This was my eighth time attending the Anime USA convention. My first experience with AUSA was during their final year in their Crystal City location (and was my 2nd convention that I ever went to) before moving to the present location at the Marriott Wardman Park hotel in Washington, DC. I’ve had a lot of fond memories during the years at AUSA so it really pains me to have to write what I’m about to discuss concerning the state of this convention.
This convention is in decline. It really comes as no surprise to anyone who has attended the con in the past few years. The halls have gotten less and less crowded with each passing year. Even with a minor reprieve in 2015 when they hosted the entire English voice cast of Cowboy Bebop (which was amazing!) which drew in some additional people, Anime USA has certainly hit hard times since then. This year I walked past the video game area during Saturday afternoon and saw almost half of the game console stations and arcade machines unoccupied. That just blew my mind as it’s usually hard to find an open machine during the peak convention hours (unless you’re MAGFest with its offering of hundreds if not thousands of machines).

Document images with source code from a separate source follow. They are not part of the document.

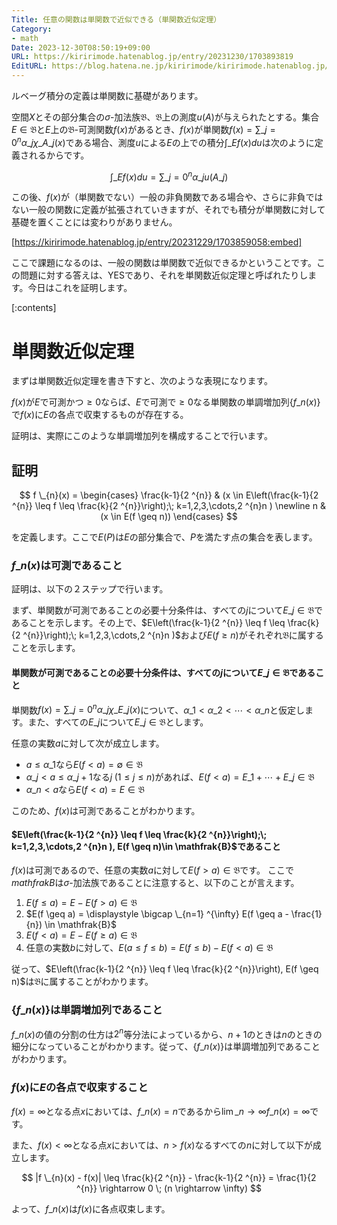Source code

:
 ```yaml
---
Title: 任意の関数は単関数で近似できる（単関数近似定理）
Category:
- math
Date: 2023-12-30T08:50:19+09:00
URL: https://kiririmode.hatenablog.jp/entry/20231230/1703893819
EditURL: https://blog.hatena.ne.jp/kiririmode/kiririmode.hatenablog.jp/atom/entry/6801883189070864968
---
```


<!-- textlint-disable ja-technical-writing/sentence-length -->

ルベーグ積分の定義は単関数に基礎があります。

空間$X$とその部分集合の$\sigma$-加法族$\mathfrak{B}$、$\mathfrak{B}$上の測度$u(A)$が与えられたとする。集合$E \in \mathfrak{B}$と$E$上の$\mathfrak{B}$-可測関数$f(x)$があるとき、$f(x)$が単関数$f(x) = \sum \_{j=0} ^{n} \alpha \_{j} \chi \_{A \_{j}} (x)$である場合、測度$u$による$E$の上での積分$\int \_{E} f(x) du$は次のように定義されるからです。

$$
\int \_{E} f(x) du = \sum \_{j=0} ^{n} \alpha \_{j} u(A \_{j})
$$

この後、$f(x)$が（単関数でない）一般の非負関数である場合や、さらに非負ではない一般の関数に定義が拡張されていきますが、それでも積分が単関数に対して基礎を置くことには変わりがありません。

[https://kiririmode.hatenablog.jp/entry/20231229/1703859058:embed]

ここで課題になるのは、一般の関数は単関数で近似できるかということです。この問題に対する答えは、YESであり、それを単関数近似定理と呼ばれたりします。今日はこれを証明します。

[:contents]

# 単関数近似定理

まずは単関数近似定理を書き下すと、次のような表現になります。

$f(x)$が$E$で可測かつ$\geq 0$ならば、$E$で可測で$\geq 0$なる単関数の単調増加列$\lbrace f \_{n} (x) \rbrace$で$f(x)$に$E$の各点で収束するものが存在する。

証明は、実際にこのような単調増加列を構成することで行います。

## 証明

$$
f \_{n}(x) = \begin{cases}
\frac{k-1}{2 ^{n}} & (x \in E\left(\frac{k-1}{2 ^{n}} \leq f \leq \frac{k}{2 ^{n}}\right);\; k=1,2,3,\cdots,2 ^{n}n ) \newline
n & (x \in E(f \geq n))
\end{cases}
$$

を定義します。ここで$E(P)$は$E$の部分集合で、$P$を満たす点の集合を表します。

### $f \_{n}(x)$は可測であること

証明は、以下の２ステップで行います。

まず、単関数が可測であることの必要十分条件は、すべての$j$について$E \_{j} \in \mathfrak{B}$であることを示します。その上で、$E\left(\frac{k-1}{2 ^{n}} \leq f \leq \frac{k}{2 ^{n}}\right);\; k=1,2,3,\cdots,2 ^{n}n )$および$E(f \geq n)$がそれぞれ$\mathfrak{B}$に属することを示します。

#### 単関数が可測であることの必要十分条件は、すべての$j$について$E \_{j} \in \mathfrak{B}$であること

単関数$f(x) = \sum \_{j=0} ^{n} \alpha \_{j} \chi \_{E \_{j}} (x)$について、$\alpha \_{1} < \alpha \_{2} < \cdots < \alpha \_{n}$と仮定します。また、すべての$E \_{j}$について$E \_{j} \in \mathfrak{B}$とします。

任意の実数$a$に対して次が成立します。

- $a \leq \alpha\_{1}$なら$E(f < a) = \emptyset \in \mathfrak{B}$
- $\alpha \_{j} < a \leq \alpha \_{j +1}$なる$j \; (1 \leq j \leq n)$があれば、$E(f < a) = E \_{1} + \cdots + E \_{j} \in \mathfrak{B}$
- $\alpha \_{n} < a$なら$E(f < a) = E \in \mathfrak{B}$

このため、$f(x)$は可測であることがわかります。

#### $E\left(\frac{k-1}{2 ^{n}} \leq f \leq \frac{k}{2 ^{n}}\right);\; k=1,2,3,\cdots,2 ^{n}n ), E(f \geq n)\in \mathfrak{B}$であること

$f(x)$は可測であるので、任意の実数$a$に対して$E(f > a) \in \mathfrak{B}$です。
ここで$mathfrak{B}$は$\sigma$-加法族であることに注意すると、以下のことが言えます。

1. $E(f \leq a) = E - E(f > a) \in \mathfrak{B}$
2. $E(f \geq a) = \displaystyle \bigcap \_{n=1} ^{\infty} E(f \geq a - \frac{1}{n}) \in \mathfrak{B}$
3. $E(f < a) = E - E(f \geq a) \in \mathfrak{B}$
4. 任意の実数$b$に対して、$E(a \leq f \leq b) = E(f \leq b) - E(f < a) \in \mathfrak{B}$

従って、$E\left(\frac{k-1}{2 ^{n}} \leq f \leq \frac{k}{2 ^{n}}\right), E(f \geq n)$は$\mathfrak{B}$に属することがわかります。

### $\lbrace f \_{n}(x) \rbrace$は単調増加列であること

$f \_{n}(x)$の値の分割の仕方は$2 ^{n}$等分法によっているから、$n+1$のときは$n$のときの細分になっていることがわかります。従って、$\lbrace f \_{n}(x) \rbrace$は単調増加列であることがわかります。

### $f(x)$に$E$の各点で収束すること

$f(x)=\infty$となる点$x$においては、$f \_{n}(x)=n$であるから$\displaystyle \lim \_{n\rightarrow \infty} f\_{n}(x) = \infty$です。

また、$f(x) < \infty$となる点$x$においては、$n > f(x)$なるすべての$n$に対して以下が成立します。

$$
|f \_{n}(x) - f(x)| \leq \frac{k}{2 ^{n}} - \frac{k-1}{2 ^{n}} = \frac{1}{2 ^{n}} \rightarrow 0 \; (n \rightarrow \infty)
$$

よって、$f \_{n}(x)$は$f(x)$に各点収束します。

<!-- textlint-enable ja-technical-writing/sentence-length -->
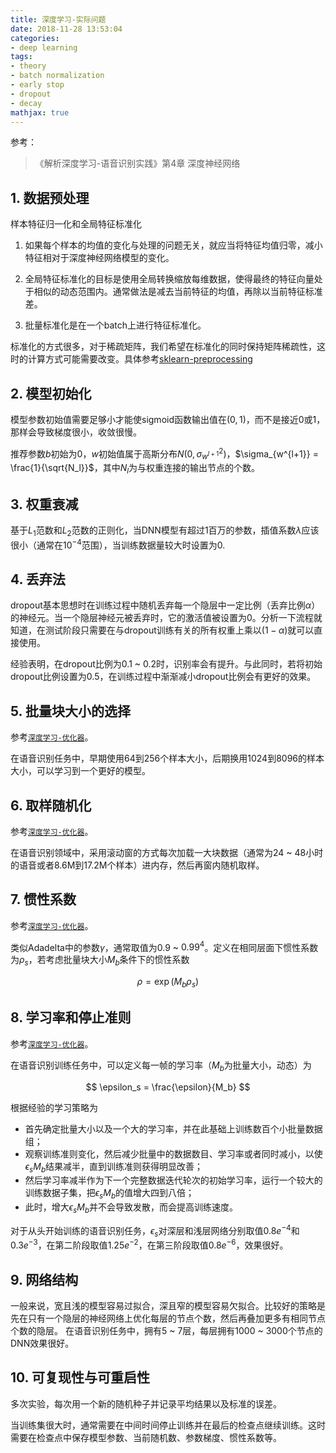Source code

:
 ```yaml
---
title: 深度学习-实际问题
date: 2018-11-28 13:53:04
categories:
- deep learning
tags:
- theory
- batch normalization
- early stop
- dropout
- decay
mathjax: true
---
```


参考：

>《解析深度学习-语音识别实践》第4章 深度神经网络

## 1. 数据预处理

样本特征归一化和全局特征标准化

1. 如果每个样本的均值的变化与处理的问题无关，就应当将特征均值归零，减小特征相对于深度神经网络模型的变化。

2. 全局特征标准化的目标是使用全局转换缩放每维数据，使得最终的特征向量处于相似的动态范围内。通常做法是减去当前特征的均值，再除以当前特征标准差。

3. 批量标准化是在一个batch上进行特征标准化。

标准化的方式很多，对于稀疏矩阵，我们希望在标准化的同时保持矩阵稀疏性，这时的计算方式可能需要改变。具体参考[sklearn-preprocessing](http://sklearn.apachecn.org/cn/0.19.0/modules/preprocessing.html#preprocessing)

## 2. 模型初始化

模型参数初始值需要足够小才能使sigmoid函数输出值在$(0,1)$，而不是接近0或1，那样会导致梯度很小，收敛很慢。

推荐参数$b$初始为0，$w$初始值属于高斯分布$N(0, \sigma^2_{w^{l+1}})$，$\sigma_{w^{l+1}} = \frac{1}{\sqrt{N_l}}$，其中$N_l$为与权重连接的输出节点的个数。

## 3. 权重衰减

基于$L_1$范数和$L_2$范数的正则化，当DNN模型有超过1百万的参数，插值系数$\lambda$应该很小（通常在$10^{-4}$范围），当训练数据量较大时设置为0.

## 4. 丢弃法

dropout基本思想时在训练过程中随机丢弃每一个隐层中一定比例（丢弃比例$\alpha$）的神经元。当一个隐层神经元被丢弃时，它的激活值被设置为0。分析一下流程就知道，在测试阶段只需要在与dropout训练有关的所有权重上乘以$(1-\alpha)$就可以直接使用。

经验表明，在dropout比例为0.1 ~ 0.2时，识别率会有提升。与此同时，若将初始dropout比例设置为0.5，在训练过程中渐渐减小dropout比例会有更好的效果。

## 5. 批量块大小的选择

参考[`深度学习-优化器`](http://zhoutao822.coding.me/2018/11/26/%E6%B7%B1%E5%BA%A6%E5%AD%A6%E4%B9%A0-%E4%BC%98%E5%8C%96%E5%99%A8/)。

在语音识别任务中，早期使用64到256个样本大小，后期换用1024到8096的样本大小，可以学习到一个更好的模型。

## 6. 取样随机化

参考[`深度学习-优化器`](http://zhoutao822.coding.me/2018/11/26/%E6%B7%B1%E5%BA%A6%E5%AD%A6%E4%B9%A0-%E4%BC%98%E5%8C%96%E5%99%A8/)。

在语音识别领域中，采用滚动窗的方式每次加载一大块数据（通常为24 ~ 48小时的语音或者8.6M到17.2M个样本）进内存，然后再窗内随机取样。

## 7. 惯性系数

参考[`深度学习-优化器`](http://zhoutao822.coding.me/2018/11/26/%E6%B7%B1%E5%BA%A6%E5%AD%A6%E4%B9%A0-%E4%BC%98%E5%8C%96%E5%99%A8/)。

类似Adadelta中的参数$\gamma$，通常取值为$0.9$ ~ $0.99^4$。定义在相同层面下惯性系数为$\rho_s$，若考虑批量块大小$M_b$条件下的惯性系数

$$
\rho = \exp(M_b\rho_s)
$$

## 8. 学习率和停止准则

参考[`深度学习-优化器`](http://zhoutao822.coding.me/2018/11/26/%E6%B7%B1%E5%BA%A6%E5%AD%A6%E4%B9%A0-%E4%BC%98%E5%8C%96%E5%99%A8/)。

在语音识别训练任务中，可以定义每一帧的学习率（$M_b$为批量大小，动态）为

$$
\epsilon_s = \frac{\epsilon}{M_b}
$$

根据经验的学习策略为

* 首先确定批量大小以及一个大的学习率，并在此基础上训练数百个小批量数据组；
* 观察训练准则变化，然后减少批量中的数据数目、学习率或者同时减小，以使$\epsilon_sM_b$结果减半，直到训练准则获得明显改善；
* 然后学习率减半作为下一个完整数据迭代轮次的初始学习率，运行一个较大的训练数据子集，把$\epsilon_sM_b$的值增大四到八倍；
* 此时，增大$\epsilon_sM_b$并不会导致发散，而会提高训练速度。

对于从头开始训练的语音识别任务，$\epsilon_s$对深层和浅层网络分别取值$0.8e^{-4}$和$0.3e^{-3}$，在第二阶段取值$1.25e^{-2}$，在第三阶段取值$0.8e^{-6}$，效果很好。

## 9. 网络结构

一般来说，宽且浅的模型容易过拟合，深且窄的模型容易欠拟合。比较好的策略是先在只有一个隐层的神经网络上优化每层的节点个数，然后再叠加更多有相同节点个数的隐层。
在语音识别任务中，拥有5 ~ 7层，每层拥有1000 ~ 3000个节点的DNN效果很好。

## 10. 可复现性与可重启性

多次实验，每次用一个新的随机种子并记录平均结果以及标准的误差。

当训练集很大时，通常需要在中间时间停止训练并在最后的检查点继续训练。这时需要在检查点中保存模型参数、当前随机数、参数梯度、惯性系数等。

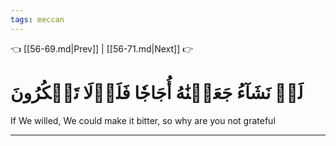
 ```yaml
---
tags: meccan
---
```


👈 [[56-69.md|Prev]] | [[56-71.md|Next]] 👉

# لَوۡ نَشَآءُ جَعَلۡنَٰهُ أُجَاجٗا فَلَوۡلَا تَشۡكُرُونَ

If We willed, We could make it bitter, so why are you not grateful

---

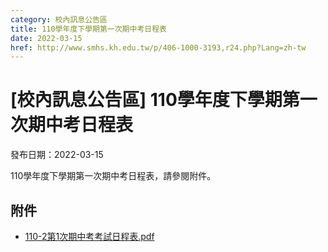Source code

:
 ```yaml
---
category: 校內訊息公告區
title: 110學年度下學期第一次期中考日程表
date: 2022-03-15
href: http://www.smhs.kh.edu.tw/p/406-1000-3193,r24.php?Lang=zh-tw
---
```


# [校內訊息公告區] 110學年度下學期第一次期中考日程表

發布日期：2022-03-15

110學年度下學期第一次期中考日程表，請參閱附件。

## 附件

- [110-2第1次期中考考試日程表.pdf](https://www.smhs.kh.edu.tw/var/file/0/1000/attach/89/pta_2962_9386285_26828.pdf)
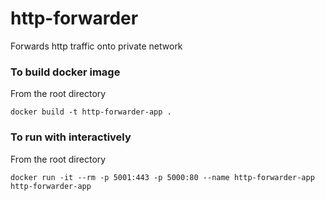 # http-forwarder
Forwards http traffic onto private network

### To build docker image
From the root directory
```
docker build -t http-forwarder-app .
```

### To run with interactively
From the root directory
```
docker run -it --rm -p 5001:443 -p 5000:80 --name http-forwarder-app http-forwarder-app
```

I think the first hint that I saw of economic trouble was in 2016 when they not only did not include a souvenir program book when you picked up your badge at registration, they tried to make a little money off of it by making you buy the book at the merchandise table instead. The program book came back the following year but this year they only gave out a small pamphlet which had the printed schedule. In addition, AUSA has not been renting out the grand ballroom and its surrounding rooms on the upper floor these past two years and simply made do with having the main events within the smaller rooms.
And then this year was also plagued by controversy which I observed via their social media outlets. From accusations of staff discrimination to more recently with the way they treated their long-time partners in Cosplay Burlesque, it’s a little unsettling if these accusations are true. It certainly doesn’t help AUSA’s case in trying to improve their attendance numbers. In addition, I also know that there are a lot of photographers and cosplayers who just come to AUSA to take photos and to hang out with friends and don’t even bother purchasing a membership badge so that doesn’t help their cause either.
Anime USA is certainly trying to turn this shipwreck around. One of the only positive bright spots that I can think of is the Idol Showcase that they’ve ran these past two years which has allowed idol groups both local and from around the country to get on stage and perform their routines. I have to give credit where credit is due in saying that this has been a wonderful idea and I hope that they continue to do so in the future (although it would be nice if they could post a schedule of the performers so people know what groups have been invited to perform and when).
This year they also branched out to invite legendary American cartoon and animation voice actors like John Ratzenberger and Jim Cummings. Unfortunately this hasn’t been the boon that AUSA may have been hoping for. I went to Mr. Ratzenberger’s Q&A panel on Saturday afternoon and there was maybe a dozen people in total in the audience. I felt really bad for Mr. Ratzenberger who definitely deserved much better than that. I also went to Mr. Cummings’ panel later that afternoon which had a bigger crowd but was still what I would consider to be rather small for someone as well known and prolific as Jim Cummings. I sincerely hope that both of them had a good time this weekend and are not leaving with a sense of discouragement from accepting any future invitations to attend an anime convention (I don’t remember about John Ratzenberger, but I do remember that they did announce that this was Jim Cummings’ first time attending an anime convention).
If my math is correct, this year’s Anime USA was my 48th convention that I’ve attended since I first started going to conventions in 2011. This may be the first time that I’ve ever attended a convention and came out without taking a single cosplay photo. Part of this was my fault as I did see a few cosplays that I wanted to take a picture of (like an awesome Macrophage who even had a wicked sword/cleaver thing) but didn’t ask for a photo since each of the cosplayers at the time seemed like they were busy and so I didn’t want to disturb them. Although, in recent years I’ve focused less on taking photos of cosplayers that I see in the hallways and instead have focused almost exclusively towards taking photos at cosplay photoshoot gatherings. The meetup situation at Anime USA however has not been conducive for photoshoot gatherings as they are simply randomly assigned times (like midnight!) for fandoms to meet up without designating anyone to organize or lead the meetup which basically just resulted in people standing around confused as to what to do.
There are a lot of conventions that I essentially automatically make a yearly pilgrimage to (like Otakon and Katsucon), however I have to accept the reality that AUSA is no longer one of those conventions. I really do no harbor any ill will towards Anime USA or have any desire for them to shut down. I am also not swearing off on ever attending Anime USA again, I could very well go next year, but it will depend heavily on the guests that they end up inviting. I sincerely hope that Anime USA will find a way to turn things around and right the ship, but as they say once you lose someone’s trust it is hard to regain it.